A developer published a hands-on comparison of four open-source image generation models on a single NVIDIA RTX 5090 (32GB VRAM). The models tested were Qwen-Image-2512 (BF16), ERNIE-Image Base (BF16), ERNIE-Image Turbo (BF16, 8-step DMD-distilled), and FLUX.2 Dev (NVFP4 mixed). Each generated images from the same eight custom style presets using identical prompts and seeds. No rigorous benchmarking was claimed—just a practical, real-world test on standard consumer hardware.

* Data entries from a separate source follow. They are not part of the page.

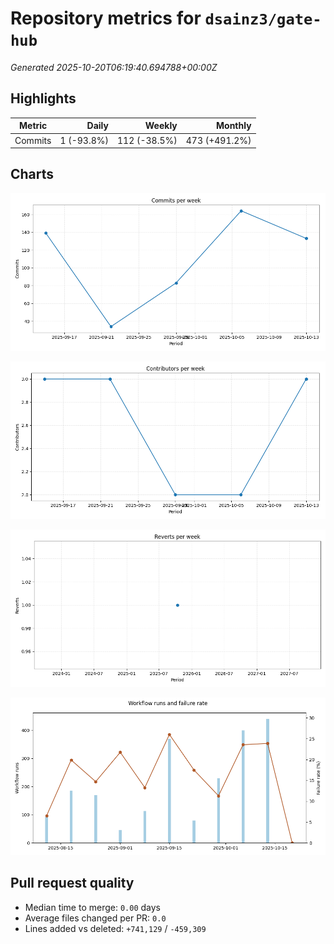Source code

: # Repository metrics for `dsainz3/gate-hub`

_Generated 2025-10-20T06:19:40.694788+00:00Z_

## Highlights

| Metric | Daily | Weekly | Monthly |
| --- | ---: | ---: | ---: |
| Commits | 1 (-93.8%) | 112 (-38.5%) | 473 (+491.2%) |

## Charts

![Commits per week](./commits_per_week.png)

![Contributors per week](./contributors_per_week.png)

![Reverts per week](./reverts_per_week.png)

![CI health](./ci_failure_rate.png)

## Pull request quality

* Median time to merge: `0.00` days
* Average files changed per PR: `0.0`
* Lines added vs deleted: `+741,129` / `-459,309`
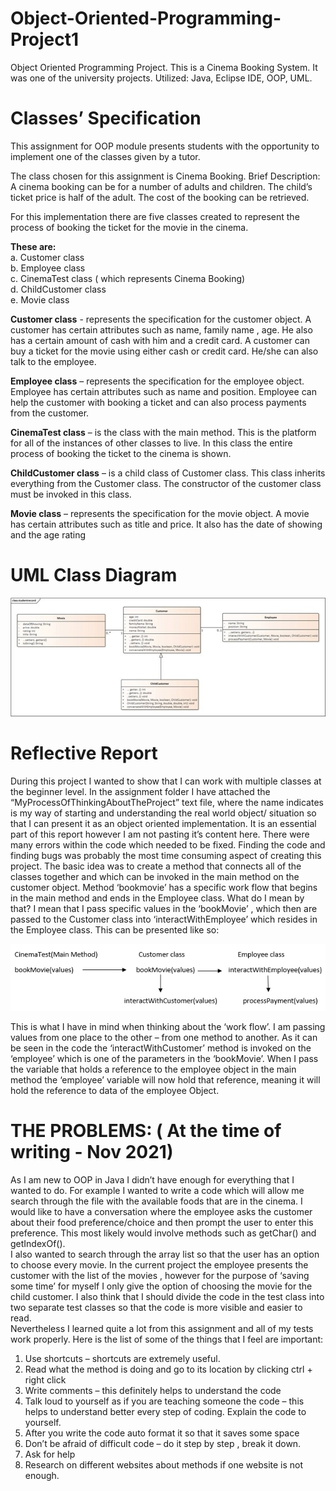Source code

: # Object-Oriented-Programming-Project1
Object Oriented Programming Project. This is a Cinema Booking System. It was one of the university projects. Utilized: Java, Eclipse IDE, OOP, UML.

# Classes’ Specification

This assignment for OOP module presents students with the opportunity to implement one of the classes given by a tutor. 

The class chosen for this assignment is Cinema Booking. 
Brief Description: A cinema booking can be for a number of adults and children. The child’s ticket price is half of the adult. The cost of the booking can be retrieved.

For this implementation there are five classes created to represent the process of booking the ticket for the movie in the cinema. 

**These are:**\
a.	Customer class\
b.	Employee class\
c.	CinemaTest class ( which represents Cinema Booking)\
d.	ChildCustomer class\
e.	Movie class


**Customer class** -  represents the specification for the customer object. A customer has certain attributes such as name, family name , age. 
He also has a certain amount of cash with him and a credit card. A customer can buy a ticket for the movie using either cash or credit card. He/she can also talk to the employee. 

**Employee class** – represents the specification for the employee object. Employee has certain attributes such as name and position. 
Employee can help the customer with booking a ticket and  can also process payments from the customer. 

**CinemaTest class** – is the class with the main method. This is the platform for all of the instances of other classes to live. 
In this class the entire process of booking the ticket to the cinema is shown. 

**ChildCustomer class** – is a child class of Customer class. This class inherits everything from the Customer class. 
The constructor of the customer class must be invoked in this class. 

**Movie class** – represents the specification for the movie object. A movie has certain attributes such as title and price. 
It also has the date of showing and the age rating 

# UML Class Diagram 


![](Images/UML.jpg)

# Reflective Report

During this project I wanted to  show that I can work with multiple classes at the beginner level. 
In the assignment folder I have attached the “MyProcessOfThinkingAboutTheProject”  text file, where the name indicates is my way of starting and 
understanding  the real world object/ situation so that I can present it as an object oriented implementation. It is an essential part of this report however I am not pasting it’s content here. 
There were many errors within the code which needed to be fixed. Finding the code and finding bugs was probably the most time consuming aspect of creating this project. 
The basic idea was to create a method that connects all of the classes together and which can be invoked in the main method on the customer object. 
Method ‘bookmovie’ has a specific work flow that begins in the main method and ends in the Employee class. 
What do I mean by that? I mean that I pass specific values in the ‘bookMovie’ , which then are passed to the Customer class into ‘interactWithEmployee’  which resides in the Employee class. 
This can be presented like so:

![](Images/Classes%20Flow.png)

This is what I have in mind when thinking about the ‘work flow’. I am passing values from one place to the other – from one method to another. 
As it can be seen in the code the ‘interactWithCustomer’ method is invoked on the ‘employee’ which is one of the parameters in the ‘bookMovie’.
When I pass the variable that holds a reference to the employee object in the main method the ‘employee’ variable will now hold that reference, meaning it will hold the reference to data of the employee Object. 

# THE PROBLEMS: ( At the time of writing - Nov 2021) 
As I am new to OOP in Java I didn’t have enough for everything that I wanted to do. 
For example I wanted to write a code which will allow me search through the file with the available foods that are in the cinema. 
I would like to have a conversation where the employee asks the customer about their food preference/choice and then prompt the user to enter this preference. 
This most likely would involve methods such as getChar() and getIndexOf().  
I also wanted to search through the array list  so that the user has an option to choose every movie.
In the current project the employee presents the customer with the list of the movies , however for the purpose of ‘saving some time’ for myself I only give the option of choosing the movie for the child customer. 
I also think that I should divide the code in the test class into two separate test classes so that the code is more visible and easier to read.  
Nevertheless I learned quite a lot from this assignment and all of my tests work properly. Here is the list of some of the things that I feel are important:

1.	Use shortcuts – shortcuts are extremely useful.
2.	Read what the method is doing and go to its location by clicking ctrl + right click 
3.	Write comments – this definitely helps to understand the code
4.	Talk loud to yourself as if you are teaching someone the code – this helps to understand better every step of coding. Explain the code to yourself.
5.	After you write the code auto format it so that it saves some space
6.	Don’t be afraid of difficult code – do it step by step , break it down.
7.	Ask for help
8.	Research on different websites about methods if one website is not enough. 

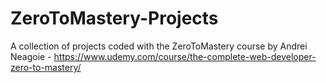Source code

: # ZeroToMastery-Projects
A collection of projects coded with the ZeroToMastery course by Andrei Neagoie - https://www.udemy.com/course/the-complete-web-developer-zero-to-mastery/
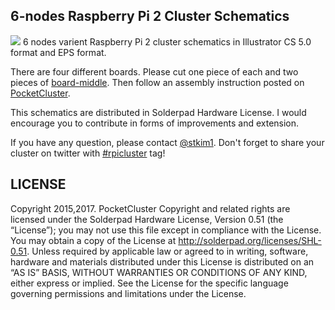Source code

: ## 6-nodes Raspberry Pi 2 Cluster Schematics  

![](https://pocketcluster.files.wordpress.com/2015/08/pannel-description1.png)
6 nodes varient Raspberry Pi 2 cluster schematics in Illustrator CS 5.0 format and EPS format.  

There are four different boards. Please cut one piece of each and two pieces of [board-middle](https://github.com/stkim1/pocketcluster/blob/master/6-nodes-schematics/eps/board-middle.eps). Then follow an assembly instruction posted on [PocketCluster](https://pocketcluster.wordpress.com/2015/08/16/free-schematic-raspberry-pi-2-cluster-assembly-tutorial/).

This schematics are distributed in Solderpad Hardware License. I would encourage you to contribute in forms of improvements and extension.

If you have any question, please contact [@stkim1](https://twitter.com/stkim1). Don't forget to share your cluster on twitter with [#rpicluster](https://twitter.com/hashtag/rpicluster) tag!


## LICENSE  

Copyright 2015,2017. PocketCluster Copyright and related rights are licensed under the Solderpad Hardware License, Version 0.51 (the “License”); you may not use this file except in compliance with the License. You may obtain a copy of the License at http://solderpad.org/licenses/SHL-0.51. Unless required by applicable law or agreed to in writing, software, hardware and materials distributed under this License is distributed on an “AS IS” BASIS, WITHOUT WARRANTIES OR CONDITIONS OF ANY KIND, either express or implied. See the License for the specific language governing permissions and limitations under the License.

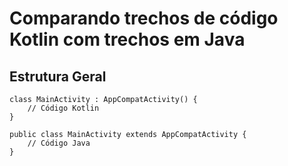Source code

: <h1>Comparando trechos de código Kotlin com trechos em Java</h1>

<h2>Estrutura Geral</h2>

    class MainActivity : AppCompatActivity() {
        // Código Kotlin
    }

    public class MainActivity extends AppCompatActivity {
        // Código Java
    }
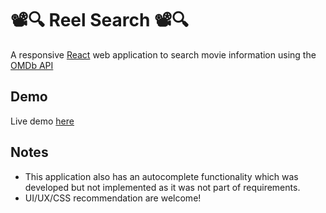 📽️🔍 Reel Search 📽️🔍
=======================

A responsive [React](https://reactjs.org/) web application to search movie information using the [OMDb API](https://www.omdbapi.com/)


## Demo

Live demo [here](https://ebonow.github.io/reel-search/index.html)


## Notes

- This application also has an autocomplete functionality which was developed but not implemented as it was not part of requirements.
- UI/UX/CSS recommendation are welcome!
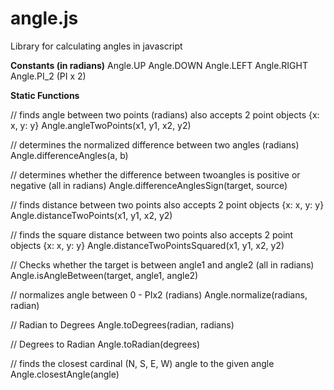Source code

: # angle.js
Library for calculating angles in javascript

__Constants (in radians)__
Angle.UP
Angle.DOWN
Angle.LEFT
Angle.RIGHT
Angle.PI_2 (PI x 2)

__Static Functions__

// finds angle between two points (radians) also accepts 2 point objects {x: x, y: y}
Angle.angleTwoPoints(x1, y1, x2, y2)

// determines the normalized difference between two angles (radians)
Angle.differenceAngles(a, b)

// determines whether the difference between twoangles is positive or negative (all in radians)
Angle.differenceAnglesSign(target, source)

// finds distance between two points also accepts 2 point objects {x: x, y: y}
Angle.distanceTwoPoints(x1, y1, x2, y2)

// finds the square distance between two points also accepts 2 point objects {x: x, y: y}
Angle.distanceTwoPointsSquared(x1, y1, x2, y2)

// Checks whether the target is between angle1 and angle2 (all in radians)
Angle.isAngleBetween(target, angle1, angle2)

// normalizes angle between 0 - PIx2 (radians)
Angle.normalize(radians, radian)

// Radian to Degrees
Angle.toDegrees(radian, radians)

// Degrees to Radian
Angle.toRadian(degrees)

// finds the closest cardinal (N, S, E, W) angle to the given angle
Angle.closestAngle(angle)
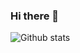 ### Hi there 👋
![Github stats](https://github-readme-stats.vercel.app/api?username=Springa13&theme=highcontrast&show_icons=true&count_private=true)
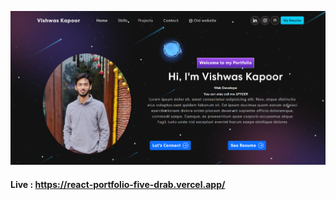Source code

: ![thumbnail](./src/assets/img/home-page.png)

#### Live : <a href="https://react-portfolio-five-drab.vercel.app/" target="_blank">https://react-portfolio-five-drab.vercel.app/</a>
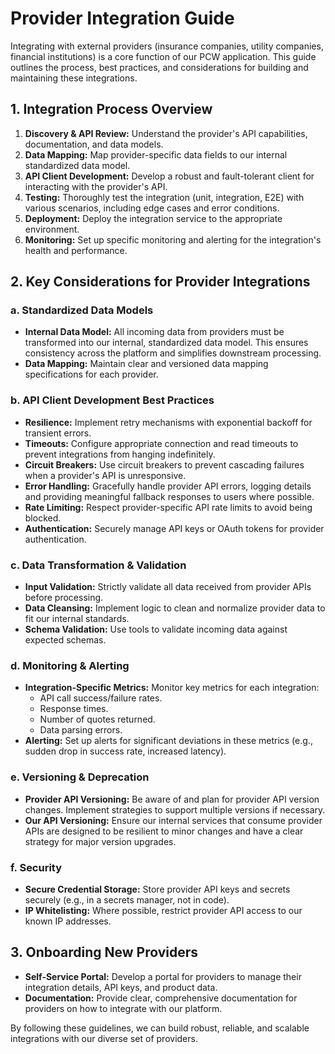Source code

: # Provider Integration Guide

Integrating with external providers (insurance companies, utility companies, financial institutions) is a core function of our PCW application. This guide outlines the process, best practices, and considerations for building and maintaining these integrations.

## 1. Integration Process Overview

1.  **Discovery & API Review:** Understand the provider's API capabilities, documentation, and data models.
2.  **Data Mapping:** Map provider-specific data fields to our internal standardized data model.
3.  **API Client Development:** Develop a robust and fault-tolerant client for interacting with the provider's API.
4.  **Testing:** Thoroughly test the integration (unit, integration, E2E) with various scenarios, including edge cases and error conditions.
5.  **Deployment:** Deploy the integration service to the appropriate environment.
6.  **Monitoring:** Set up specific monitoring and alerting for the integration's health and performance.

## 2. Key Considerations for Provider Integrations

### a. Standardized Data Models
*   **Internal Data Model:** All incoming data from providers must be transformed into our internal, standardized data model. This ensures consistency across the platform and simplifies downstream processing.
*   **Data Mapping:** Maintain clear and versioned data mapping specifications for each provider.

### b. API Client Development Best Practices
*   **Resilience:** Implement retry mechanisms with exponential backoff for transient errors.
*   **Timeouts:** Configure appropriate connection and read timeouts to prevent integrations from hanging indefinitely.
*   **Circuit Breakers:** Use circuit breakers to prevent cascading failures when a provider's API is unresponsive.
*   **Error Handling:** Gracefully handle provider API errors, logging details and providing meaningful fallback responses to users where possible.
*   **Rate Limiting:** Respect provider-specific API rate limits to avoid being blocked.
*   **Authentication:** Securely manage API keys or OAuth tokens for provider authentication.

### c. Data Transformation & Validation
*   **Input Validation:** Strictly validate all data received from provider APIs before processing.
*   **Data Cleansing:** Implement logic to clean and normalize provider data to fit our internal standards.
*   **Schema Validation:** Use tools to validate incoming data against expected schemas.

### d. Monitoring & Alerting
*   **Integration-Specific Metrics:** Monitor key metrics for each integration:
    *   API call success/failure rates.
    *   Response times.
    *   Number of quotes returned.
    *   Data parsing errors.
*   **Alerting:** Set up alerts for significant deviations in these metrics (e.g., sudden drop in success rate, increased latency).

### e. Versioning & Deprecation
*   **Provider API Versioning:** Be aware of and plan for provider API version changes. Implement strategies to support multiple versions if necessary.
*   **Our API Versioning:** Ensure our internal services that consume provider APIs are designed to be resilient to minor changes and have a clear strategy for major version upgrades.

### f. Security
*   **Secure Credential Storage:** Store provider API keys and secrets securely (e.g., in a secrets manager, not in code).
*   **IP Whitelisting:** Where possible, restrict provider API access to our known IP addresses.

## 3. Onboarding New Providers

*   **Self-Service Portal:** Develop a portal for providers to manage their integration details, API keys, and product data.
*   **Documentation:** Provide clear, comprehensive documentation for providers on how to integrate with our platform.

By following these guidelines, we can build robust, reliable, and scalable integrations with our diverse set of providers.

Performance varied dramatically: ERNIE Turbo completed one image in 5 seconds, FLUX.2 Dev took 16 seconds, ERNIE Base took 43 seconds, and Qwen-Image was slowest at 55 seconds. Qwen-Image and FLUX.2 Dev both spilled heavily into system RAM during inference, filling VRAM and most of 64GB of system RAM. ERNIE Base and Turbo fit entirely within VRAM, though CPU dispatch still occurred during sampling. The tester noted that lower quantized versions of Qwen-Image produced artifacts; only BF16 gave good results. FLUX.2 Klein 9B was excluded because it didn't hold custom styles well. The results offer practical guidance for developers choosing an open-source model for prototyping, especially when speed and memory footprint matter.

Key Points
  • ERNIE Turbo (DMD-distilled) generates images in 5 seconds on a single RTX 5090—10x faster than Qwen-Image.
  • Qwen-Image-2512 and FLUX.2 Dev both spill into system RAM, using almost all 32GB VRAM plus extensive system memory.
  • ERNIE Base and Turbo fit entirely within VRAM, making them more practical for single-GPU setups with limited memory.

Why It Matters

Speed and memory efficiency are critical for developers prototyping with open-source image models on consumer hardware.